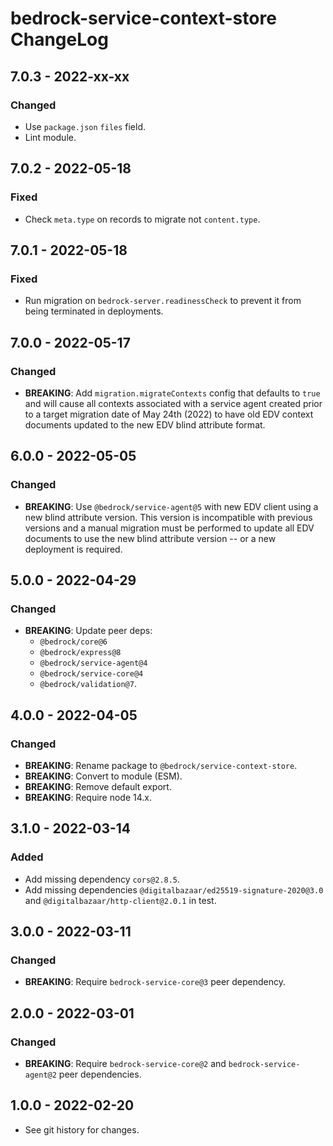 # bedrock-service-context-store ChangeLog

## 7.0.3 - 2022-xx-xx

### Changed
- Use `package.json` `files` field.
- Lint module.

## 7.0.2 - 2022-05-18

### Fixed
- Check `meta.type` on records to migrate not `content.type`.

## 7.0.1 - 2022-05-18

### Fixed
- Run migration on `bedrock-server.readinessCheck` to prevent it from being
  terminated in deployments.

## 7.0.0 - 2022-05-17

### Changed
- **BREAKING**: Add `migration.migrateContexts` config that defaults to `true`
  and will cause all contexts associated with a service agent created prior
  to a target migration date of May 24th (2022) to have old EDV context
  documents updated to the new EDV blind attribute format.

## 6.0.0 - 2022-05-05

### Changed
- **BREAKING**: Use `@bedrock/service-agent@5` with new EDV client using a
  new blind attribute version. This version is incompatible with previous
  versions and a manual migration must be performed to update all
  EDV documents to use the new blind attribute version -- or a new
  deployment is required.

## 5.0.0 - 2022-04-29

### Changed
- **BREAKING**: Update peer deps:
  - `@bedrock/core@6`
  - `@bedrock/express@8`
  - `@bedrock/service-agent@4`
  - `@bedrock/service-core@4`
  - `@bedrock/validation@7`.

## 4.0.0 - 2022-04-05

### Changed
- **BREAKING**: Rename package to `@bedrock/service-context-store`.
- **BREAKING**: Convert to module (ESM).
- **BREAKING**: Remove default export.
- **BREAKING**: Require node 14.x.

## 3.1.0 - 2022-03-14

### Added
- Add missing dependency `cors@2.8.5`.
- Add missing dependencies `@digitalbazaar/ed25519-signature-2020@3.0` and
  `@digitalbazaar/http-client@2.0.1` in test.

## 3.0.0 - 2022-03-11

### Changed
- **BREAKING**: Require `bedrock-service-core@3` peer dependency.

## 2.0.0 - 2022-03-01

### Changed
- **BREAKING**: Require `bedrock-service-core@2` and `bedrock-service-agent@2`
  peer dependencies.

## 1.0.0 - 2022-02-20

- See git history for changes.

◇ ◇ ◇ ◇ ◇ ◇ ◇

Everything in the entries except the images must be copied exactly.

== Answer for this exercise ==
 # bedrock-service-context-store ChangeLog

## 7.0.3 - 2022-xx-xx

### Changed
- Use `package.json` `files` field.
- Lint module.

## 7.0.2 - 2022-05-18

### Fixed
- Check `meta.type` on records to migrate not `content.type`.

## 7.0.1 - 2022-05-18

### Fixed
- Run migration on `bedrock-server.readinessCheck` to prevent it from being
  terminated in deployments.

## 7.0.0 - 2022-05-17

### Changed
- **BREAKING**: Add `migration.migrateContexts` config that defaults to `true`
  and will cause all contexts associated with a service agent created prior
  to a target migration date of May 24th (2022) to have old EDV context
  documents updated to the new EDV blind attribute format.

## 6.0.0 - 2022-05-05

### Changed
- **BREAKING**: Use `@bedrock/service-agent@5` with new EDV client using a
  new blind attribute version. This version is incompatible with previous
  versions and a manual migration must be performed to update all
  EDV documents to use the new blind attribute version -- or a new
  deployment is required.

## 5.0.0 - 2022-04-29

### Changed
- **BREAKING**: Update peer deps:
  - `@bedrock/core@6`
  - `@bedrock/express@8`
  - `@bedrock/service-agent@4`
  - `@bedrock/service-core@4`
  - `@bedrock/validation@7`.

## 4.0.0 - 2022-04-05

### Changed
- **BREAKING**: Rename package to `@bedrock/service-context-store`.
- **BREAKING**: Convert to module (ESM).
- **BREAKING**: Remove default export.
- **BREAKING**: Require node 14.x.

## 3.1.0 - 2022-03-14

### Added
- Add missing dependency `cors@2.8.5`.
- Add missing dependencies `@digitalbazaar/ed25519-signature-2020@3.0` and
  `@digitalbazaar/http-client@2.0.1` in test.

## 3.0.0 - 2022-03-11

### Changed
- **BREAKING**: Require `bedrock-service-core@3` peer dependency.

## 2.0.0 - 2022-03-01

### Changed
- **BREAKING**: Require `bedrock-service-core@2` and `bedrock-service-agent@2`
  peer dependencies.

## 1.0.0 - 2022-02-20

- See git history for changes.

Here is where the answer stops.